● What is being asked
An exact reproduction of the entries is needed. Keep all pictures out of it.

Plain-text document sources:

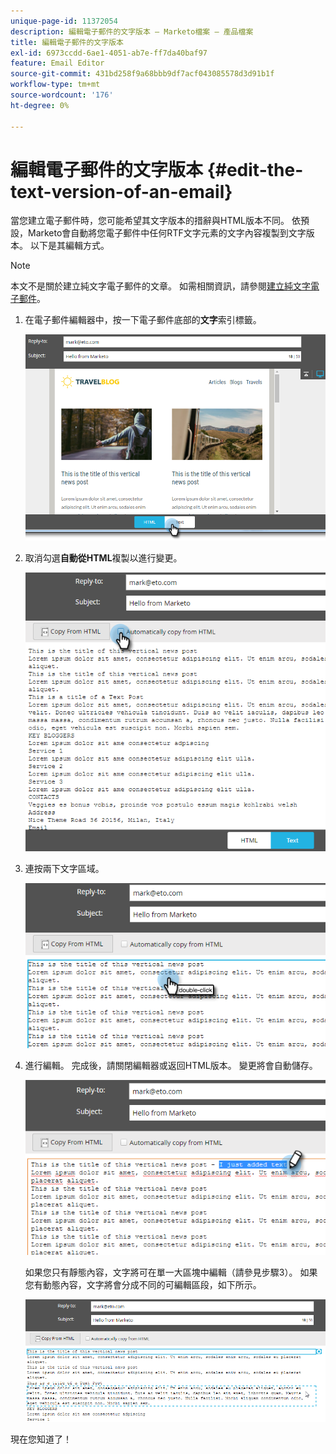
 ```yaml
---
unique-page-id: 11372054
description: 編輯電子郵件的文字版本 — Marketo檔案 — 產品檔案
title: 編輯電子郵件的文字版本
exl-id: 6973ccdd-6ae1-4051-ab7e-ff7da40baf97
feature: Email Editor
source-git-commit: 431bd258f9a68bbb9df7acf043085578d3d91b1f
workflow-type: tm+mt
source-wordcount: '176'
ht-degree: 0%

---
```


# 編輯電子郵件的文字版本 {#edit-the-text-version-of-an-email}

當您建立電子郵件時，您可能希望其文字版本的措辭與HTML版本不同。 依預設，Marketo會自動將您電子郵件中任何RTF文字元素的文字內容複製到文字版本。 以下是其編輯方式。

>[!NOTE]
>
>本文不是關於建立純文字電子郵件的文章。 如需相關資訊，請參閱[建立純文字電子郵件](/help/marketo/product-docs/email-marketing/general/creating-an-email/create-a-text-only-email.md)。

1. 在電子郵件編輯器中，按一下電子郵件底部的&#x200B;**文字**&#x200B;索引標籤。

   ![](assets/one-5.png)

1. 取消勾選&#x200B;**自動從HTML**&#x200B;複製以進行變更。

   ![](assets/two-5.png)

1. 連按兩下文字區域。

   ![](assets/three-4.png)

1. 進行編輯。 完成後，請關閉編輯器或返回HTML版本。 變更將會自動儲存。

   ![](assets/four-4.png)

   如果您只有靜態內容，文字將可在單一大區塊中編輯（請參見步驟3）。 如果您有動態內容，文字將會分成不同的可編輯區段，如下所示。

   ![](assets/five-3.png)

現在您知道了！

● Final answer
 ```yaml
---
unique-page-id: 11372054
description: 編輯電子郵件的文字版本 — Marketo檔案 — 產品檔案
title: 編輯電子郵件的文字版本
exl-id: 6973ccdd-6ae1-4051-ab7e-ff7da40baf97
feature: Email Editor
source-git-commit: 431bd258f9a68bbb9df7acf043085578d3d91b1f
workflow-type: tm+mt
source-wordcount: '176'
ht-degree: 0%

---
```


# 編輯電子郵件的文字版本 {#edit-the-text-version-of-an-email}

當您建立電子郵件時，您可能希望其文字版本的措辭與HTML版本不同。 依預設，Marketo會自動將您電子郵件中任何RTF文字元素的文字內容複製到文字版本。 以下是其編輯方式。

>[!NOTE]
>
>本文不是關於建立純文字電子郵件的文章。 如需相關資訊，請參閱[建立純文字電子郵件](/help/marketo/product-docs/email-marketing/general/creating-an-email/create-a-text-only-email.md)。

1. 在電子郵件編輯器中，按一下電子郵件底部的&#x200B;**文字**&#x200B;索引標籤。

   ![](assets/one-5.png)

1. 取消勾選&#x200B;**自動從HTML**&#x200B;複製以進行變更。

   ![](assets/two-5.png)

1. 連按兩下文字區域。

   ![](assets/three-4.png)

1. 進行編輯。 完成後，請關閉編輯器或返回HTML版本。 變更將會自動儲存。

   ![](assets/four-4.png)

   如果您只有靜態內容，文字將可在單一大區塊中編輯（請參見步驟3）。 如果您有動態內容，文字將會分成不同的可編輯區段，如下所示。

   ![](assets/five-3.png)

現在您知道了！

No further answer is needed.